Exactly as they appear below, repeat the lines from the one with "out residual information" through the one with "- Now supports", and no others.

START DATA

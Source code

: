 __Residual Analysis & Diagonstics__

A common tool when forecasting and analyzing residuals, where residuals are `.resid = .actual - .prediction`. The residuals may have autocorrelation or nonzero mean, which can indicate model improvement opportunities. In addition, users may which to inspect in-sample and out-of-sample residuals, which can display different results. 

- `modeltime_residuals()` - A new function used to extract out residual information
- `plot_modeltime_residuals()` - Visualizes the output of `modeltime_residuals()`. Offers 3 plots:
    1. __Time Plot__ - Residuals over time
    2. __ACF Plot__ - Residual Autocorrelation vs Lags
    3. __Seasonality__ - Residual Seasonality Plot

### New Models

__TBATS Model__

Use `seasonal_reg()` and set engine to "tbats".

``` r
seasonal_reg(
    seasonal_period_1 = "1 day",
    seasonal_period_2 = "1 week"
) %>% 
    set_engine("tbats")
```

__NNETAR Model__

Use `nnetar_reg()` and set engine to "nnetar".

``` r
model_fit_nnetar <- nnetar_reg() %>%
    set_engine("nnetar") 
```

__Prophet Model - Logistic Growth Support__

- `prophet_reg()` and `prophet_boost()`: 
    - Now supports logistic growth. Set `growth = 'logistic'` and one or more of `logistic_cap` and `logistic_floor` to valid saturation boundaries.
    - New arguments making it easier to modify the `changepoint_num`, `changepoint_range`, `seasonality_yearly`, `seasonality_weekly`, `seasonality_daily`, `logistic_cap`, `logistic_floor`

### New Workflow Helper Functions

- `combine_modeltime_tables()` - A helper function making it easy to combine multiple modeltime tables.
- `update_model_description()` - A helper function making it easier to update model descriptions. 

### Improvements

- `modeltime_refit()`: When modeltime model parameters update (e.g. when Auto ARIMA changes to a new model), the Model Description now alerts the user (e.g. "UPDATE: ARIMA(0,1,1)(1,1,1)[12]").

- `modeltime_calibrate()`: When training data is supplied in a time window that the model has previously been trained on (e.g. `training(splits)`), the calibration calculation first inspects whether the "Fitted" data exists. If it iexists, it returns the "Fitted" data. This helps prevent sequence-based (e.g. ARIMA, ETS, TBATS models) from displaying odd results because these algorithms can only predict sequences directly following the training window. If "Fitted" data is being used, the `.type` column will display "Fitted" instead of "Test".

END DATA

EXERCISE RESULT
- `modeltime_residuals()` - A new function used to extract out residual information
- `plot_modeltime_residuals()` - Visualizes the output of `modeltime_residuals()`. Offers 3 plots:
    1. __Time Plot__ - Residuals over time
    2. __ACF Plot__ - Residual Autocorrelation vs Lags
    3. __Seasonality__ - Residual Seasonality Plot

### New Models

__TBATS Model__

Use `seasonal_reg()` and set engine to "tbats".

``` r
seasonal_reg(
    seasonal_period_1 = "1 day",
    seasonal_period_2 = "1 week"
) %>% 
    set_engine("tbats")
```

__NNETAR Model__

Use `nnetar_reg()` and set engine to "nnetar".

``` r
model_fit_nnetar <- nnetar_reg() %>%
    set_engine("nnetar") 
```

__Prophet Model - Logistic Growth Support__

- `prophet_reg()` and `prophet_boost()`: 
    - Now supports logistic growth. Set `growth = 'logistic'` and one or more of `logistic_cap` and `logistic_floor` to valid saturation boundaries.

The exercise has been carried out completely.